[Date Prev][Date Next][Thread Prev][Thread Next][Date Index][Thread Index]

Re: [Condor-users] Condor 6.9.2 hung schedd



On Wed, Jun 13, 2007 at 11:36:44AM -0500, Dan Bradley wrote:
> 
> 
> Steffen Grunewald wrote:
> 
> >Question to Condor developers: where's the status of submitted jobs kept
> >over a restart of condor_schedd?

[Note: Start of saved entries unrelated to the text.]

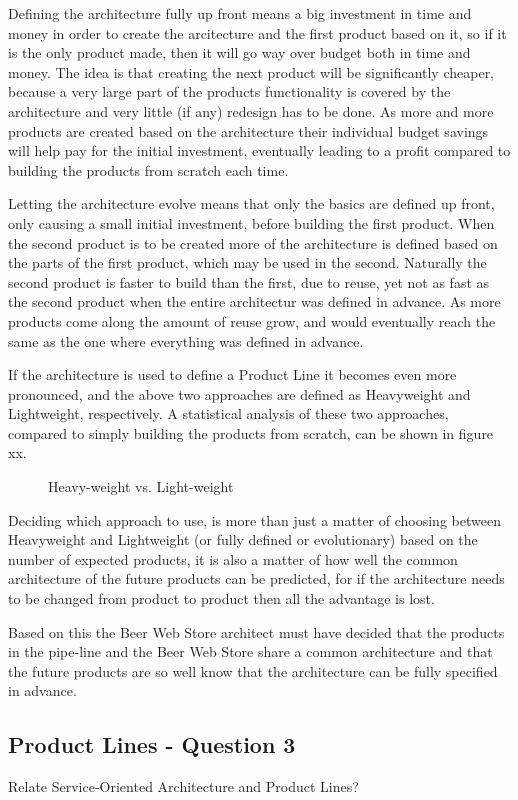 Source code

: Defining the architecture fully up front means a big investment in time and money in order to create the arcitecture and the first product based on it, so if it is the only product made, then it will go way over budget both in time and money. The idea is that creating the next product will be significantly cheaper, because a very large part of the products functionality is covered by the architecture and very little (if any) redesign has to be done. As more and more products are created based on the architecture their individual budget savings will help pay for the initial investment, eventually leading to a profit compared to building the products from scratch each time.

Letting the architecture evolve means that only the basics are defined up front, only causing a small initial investment, before building the first product. When the second product is to be created more of the architecture is defined based on the parts of the first product, which may be used in the second. Naturally the second product is faster to build than the first, due to reuse, yet not as fast as the second product when the entire architectur was defined in advance. As more products come along the amount of reuse grow, and would eventually reach the same as the one where everything was defined in advance.

If the architecture is used to define a Product Line it becomes even more pronounced, and the above two approaches are defined as Heavyweight and Lightweight, respectively. A statistical analysis of these two approaches, compared to simply building the products from scratch, can be shown in figure xx.

\clearpage

\begin{figure}[!htb]
\centerline{}
\caption{Heavy-weight vs. Light-weight}
\label{fig:product-line}
\end{figure}

Deciding which approach to use, is more than just a matter of choosing between Heavyweight and Lightweight (or fully defined or evolutionary) based on the number of expected products, it is also a matter of how well the common architecture of the future products can be predicted, for if the architecture needs to be changed from product to product then all the advantage is lost.

Based on this the Beer Web Store architect must have decided that the products in the pipe-line and the Beer Web Store share a common architecture and that the future products are so well know that the architecture can be fully specified in advance.

\subsection{Product Lines - Question 3}

\begin{question}
Relate Service-Oriented Architecture and Product Lines?
\end{question}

It might be easier to make changes there...
> >  
> >
> $(SPOOL)/job_queue.log
> 
> It is fairly easy to understand the format and to make manual changes, 
> but be careful!
> 
> >And why doesn't 'condor_restart -sub schedd' work in this case?
> >  
> >
> Hmm.  It worked for me when I tried it, but I'm running a pre-release of 
> 6.9.3.  The usual problem people have is that their security 
> configuration doesn't allow condor_restart to operate from the machine 
> where they are running it, but the command-line tool does not know 
> whether the operation was rejected or not, so there is no visible 
> complaint to the user.  If you look in the schedd log, you will see a 
> message indicating that it rejected the command.
> 

One question is whether the schedd will honor a restart request when
it is blocked on a system call to obtain a file lock for a user log file?

-- 
Stuart Anderson  anderson@xxxxxxxxxxxxxxxx
http://www.ligo.caltech.edu/~anderson